Mathieu Desnoyers wrote:
> "all this code" is actually :
>
>                rcu_read_lock_sched_notrace();                          \
>                 it_func = rcu_dereference((tp)->funcs);                 \
>                 if (it_func) {                                          \
>                         do {                                            \
>                                 ((void(*)(proto))(*it_func))(args);     \
>                         } while (*(++it_func));                         \
>                 }                                                       \
>                 rcu_read_unlock_sched_notrace();                        \
>
> Which does nothing more than disabling preemption and a for loop to
> call all the tracepoint handlers. I don't see the big win in laying out
> the stack to call this code out-of-line; we would just remove the
> preempt disable and the loop, which are minimal compared to most
> call stacks.
>   

Well, look at it from my perspective:  Ingo has been repeatedly beating 
me up for the overhead pvops adds to a native kernel, where it really is 
just a (direct) function call.  I want to instrument each pvop site with 
a tracepoint so I can actually work out which calls are being called how 
frequently to look for new optimisation opportunities.

I would guess the tracepoint code sequence is going to increase the 
impact of each pvop call site by a fair bit, and that's not counting the 
effects the extra register pressure will have.  That's a pile of code to 
add.

And frankly, that's fine by me, because I would expect this degree of 
introspection to have some performance hit.  But it does make the need 
for per-subsystem tracing Kconfig entries fairly important, because I 
don't think this would be acceptable to ship in a non-debug-everything 
kernel build, even though other tracepoints might be.
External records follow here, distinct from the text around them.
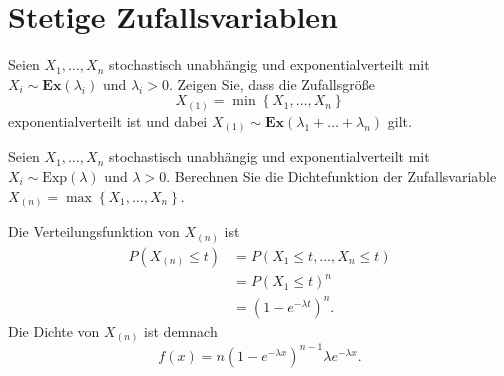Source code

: \section{Stetige Zufallsvariablen}


Seien $X_1, \dots, X_n$ stochastisch unabhängig und exponentialverteilt mit
$X_i\sim \mathbf{Ex}(\lambda_i)$ und $\lambda_i>0$. Zeigen Sie, dass die
Zufallsgröße 
\begin{equation*}
    X_{(1)} = \min \left\{ X_1, \dots, X_n \right\} 
\end{equation*}
exponentialverteilt ist und dabei $X_{(1)} \sim \mathbf{Ex}(\lambda_1+\dots+\lambda_n)$ gilt.


 Seien $X_1, \dots, X_n$
stochastisch unabhängig und exponentialverteilt mit $X_i\sim
\text{Exp}(\lambda)$ und $\lambda>0$. Berechnen Sie die Dichtefunktion der
Zufallsvariable $X_{(n)} = \max \left\{ X_1,\dots ,X_n \right\}$.

\solution Die Verteilungsfunktion von $X_{(n)}$ ist 
\begin{align*}
    P\left( X_{(n)} \leq t \right) &= P\left( X_1 \leq t,\dots ,X_n \leq t \right) \\
    &= P\left( X_1 \leq t \right)^{n} \\
    &= \left( 1- e^{-\lambda t} \right)^{n}. 
\end{align*}
Die Dichte von $X_{(n)}$ ist demnach
\begin{equation*}
    f(x) = n \left( 1- e^{-\lambda x} \right)^{n-1} \lambda e^{-\lambda x}. 
\end{equation*}



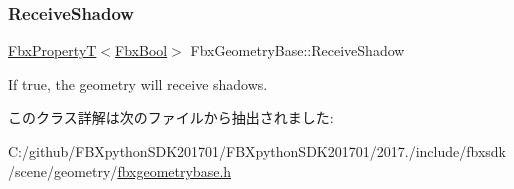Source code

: \mbox{\label{class_fbx_geometry_base_a38e79ed34812e8b02828ebb5690f4ce8}} 
\subsubsection{\texorpdfstring{Receive\+Shadow}{ReceiveShadow}}
{\footnotesize\ttfamily \hyperlink{class_fbx_property_t}{Fbx\+PropertyT}$<$\hyperlink{fbxtypes_8h_a92e0562b2fe33e76a242f498b362262e}{Fbx\+Bool}$>$ Fbx\+Geometry\+Base\+::\+Receive\+Shadow}



If true, the geometry will receive shadows. 



このクラス詳解は次のファイルから抽出されました\+:\begin{DoxyCompactItemize}
\item 
C\+:/github/\+F\+B\+Xpython\+S\+D\+K201701/\+F\+B\+Xpython\+S\+D\+K201701/2017./include/fbxsdk/scene/geometry/\hyperlink{fbxgeometrybase_8h}{fbxgeometrybase.\+h}\end{DoxyCompactItemize}
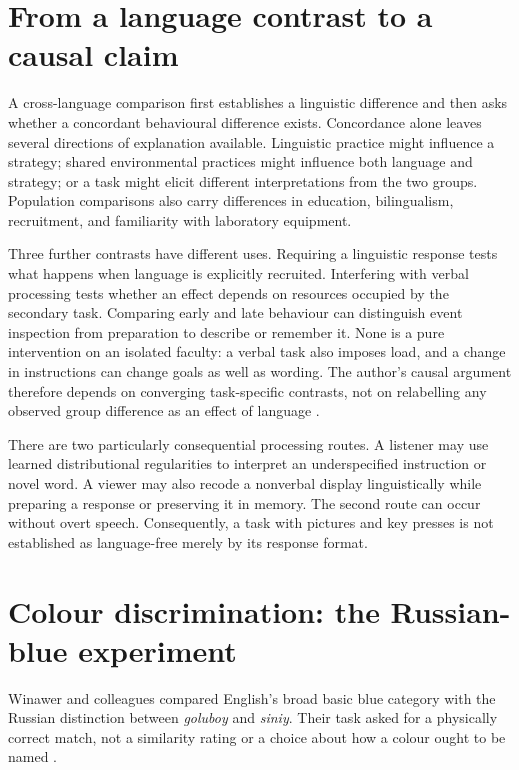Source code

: \section{From a language contrast to a causal claim}
\label{sec:p19-lc-identification}

A cross-language comparison first establishes a linguistic difference and
then asks whether a concordant behavioural difference exists. Concordance
alone leaves several directions of explanation available. Linguistic
practice might influence a strategy; shared environmental practices might
influence both language and strategy; or a task might elicit different
interpretations from the two groups. Population comparisons also carry
differences in education, bilingualism, recruitment, and familiarity with
laboratory equipment.

Three further contrasts have different uses. Requiring a linguistic response
tests what happens when language is explicitly recruited. Interfering with
verbal processing tests whether an effect depends on resources occupied by
the secondary task. Comparing early and late behaviour can distinguish
event inspection from preparation to describe or remember it. None is a
pure intervention on an isolated faculty: a verbal task also imposes load,
and a change in instructions can change goals as well as wording.
The author's causal argument therefore depends on converging task-specific
contrasts, not on relabelling any observed group difference as an effect
of language \cite[author-draft pp.~57--60]{GleitmanPapafragouLanguageThoughtAuthorDraftLC}.

There are two particularly consequential processing routes. A listener may
use learned distributional regularities to interpret an underspecified
instruction or novel word. A viewer may also recode a nonverbal display
linguistically while preparing a response or preserving it in memory.
The second route can occur without overt speech. Consequently, a task
with pictures and key presses is not established as language-free merely
by its response format.

\section{Colour discrimination: the Russian-blue experiment}
\label{sec:p19-lc-colour}

Winawer and colleagues compared English's broad basic blue category with
the Russian distinction between \emph{goluboy} and \emph{siniy}.
Their task asked for a physically correct match, not a similarity rating
or a choice about how a colour ought to be named
\cite[pp.~7780--7785]{WinawerEtAl2007RussianBluesLC}.

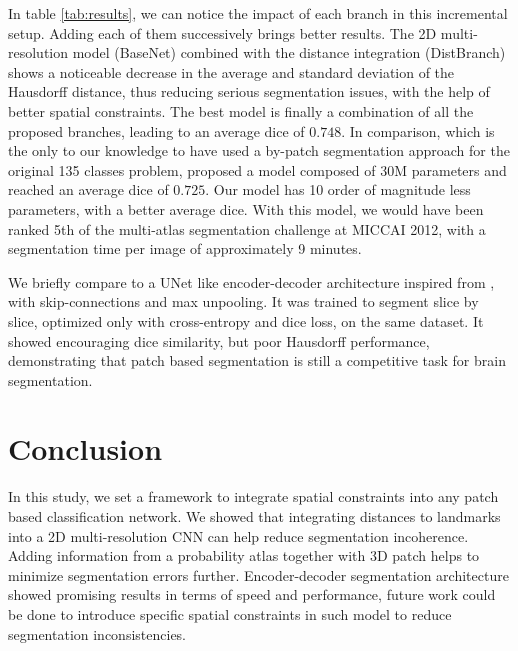 \documentclass{article}
\begin{document}
In table \ref{tab:results}, we can notice the impact of each branch in this incremental setup. Adding each of them successively brings better results.
The 2D multi-resolution model (BaseNet) combined with the distance integration (DistBranch) shows a noticeable decrease in the average and standard deviation of the Hausdorff distance, thus reducing serious segmentation issues, with the help of better spatial constraints. The best model is finally a combination of all the proposed branches, leading to an average dice of $0.748$. In comparison, \cite{brebisson} which is the only to our knowledge to have used a by-patch segmentation approach for the original 135 classes problem, proposed a model composed of 30M parameters and reached an average dice of $0.725$. Our model has 10 order of magnitude less parameters, with a better average dice. With this model, we would have been ranked 5th of the multi-atlas segmentation challenge at MICCAI 2012, with a segmentation time per image of approximately 9 minutes.

We briefly compare to a UNet \cite{unet} like encoder-decoder architecture inspired from \cite{DBLP:journals/corr/RoyCSKNW17}, with skip-connections and max unpooling. It was trained to segment slice by slice, optimized only with cross-entropy and dice loss, on the same dataset. It showed encouraging dice similarity, but poor Hausdorff performance, demonstrating that patch based segmentation is still a competitive task for brain segmentation.

\section{Conclusion}
In this study, we set a framework to integrate spatial constraints into any patch based classification network. We showed that integrating distances to landmarks into a 2D multi-resolution CNN can help reduce segmentation incoherence. Adding information from a probability atlas together with 3D patch helps to minimize segmentation errors further. \newline
Encoder-decoder segmentation architecture showed promising results in terms of speed and performance, future work could be done to introduce specific spatial constraints in such model to reduce segmentation inconsistencies.
\end{document}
> So basically, tracepoints are already just doing a function call, with a
> few more bytes for preempt disable and multiple handler support.
>
> About the compiler deciding to put the unlikely branch out-of-line, I've
> never seen any function calls generated just for the sake of saving
> those few bytes, that would be crazy of the part of the compiler.
> However, it can (and should) freely put the stack setup in the coldest
> cache-lines possible, which are reachable by a near jump.
>   

No, it wouldn't generate a call.  But if its going to put the code out 
of line into cold cache-lines, then it may as well generate a call.

Anyway, the important point from my perspective is that tracepoint.h 
have no #include dependencies beyond linux/types.h (compiler.h, etc).